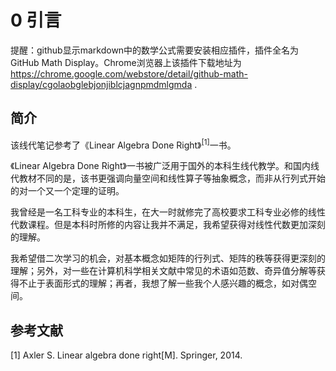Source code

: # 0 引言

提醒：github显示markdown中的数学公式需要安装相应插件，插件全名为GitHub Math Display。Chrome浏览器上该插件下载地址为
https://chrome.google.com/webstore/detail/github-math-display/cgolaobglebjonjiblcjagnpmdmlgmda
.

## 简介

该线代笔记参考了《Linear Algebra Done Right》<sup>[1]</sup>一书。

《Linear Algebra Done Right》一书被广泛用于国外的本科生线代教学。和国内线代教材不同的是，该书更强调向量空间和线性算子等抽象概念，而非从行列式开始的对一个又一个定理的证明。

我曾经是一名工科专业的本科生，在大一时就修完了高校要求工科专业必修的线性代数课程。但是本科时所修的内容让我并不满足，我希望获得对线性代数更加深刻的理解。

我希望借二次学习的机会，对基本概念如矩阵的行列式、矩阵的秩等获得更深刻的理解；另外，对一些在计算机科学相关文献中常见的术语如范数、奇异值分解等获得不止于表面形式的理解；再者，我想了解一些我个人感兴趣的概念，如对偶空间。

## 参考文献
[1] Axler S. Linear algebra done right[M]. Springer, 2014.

### [Try it]
From the line containing "该线代笔记参考了《Linear Algebra Done" through the last line of the entries above, print every line exactly, including both ends, and nothing else.

### [Task response]
该线代笔记参考了《Linear Algebra Done Right》<sup>[1]</sup>一书。

《Linear Algebra Done Right》一书被广泛用于国外的本科生线代教学。和国内线代教材不同的是，该书更强调向量空间和线性算子等抽象概念，而非从行列式开始的对一个又一个定理的证明。

我曾经是一名工科专业的本科生，在大一时就修完了高校要求工科专业必修的线性代数课程。但是本科时所修的内容让我并不满足，我希望获得对线性代数更加深刻的理解。

我希望借二次学习的机会，对基本概念如矩阵的行列式、矩阵的秩等获得更深刻的理解；另外，对一些在计算机科学相关文献中常见的术语如范数、奇异值分解等获得不止于表面形式的理解；再者，我想了解一些我个人感兴趣的概念，如对偶空间。

## 参考文献
[1] Axler S. Linear algebra done right[M]. Springer, 2014.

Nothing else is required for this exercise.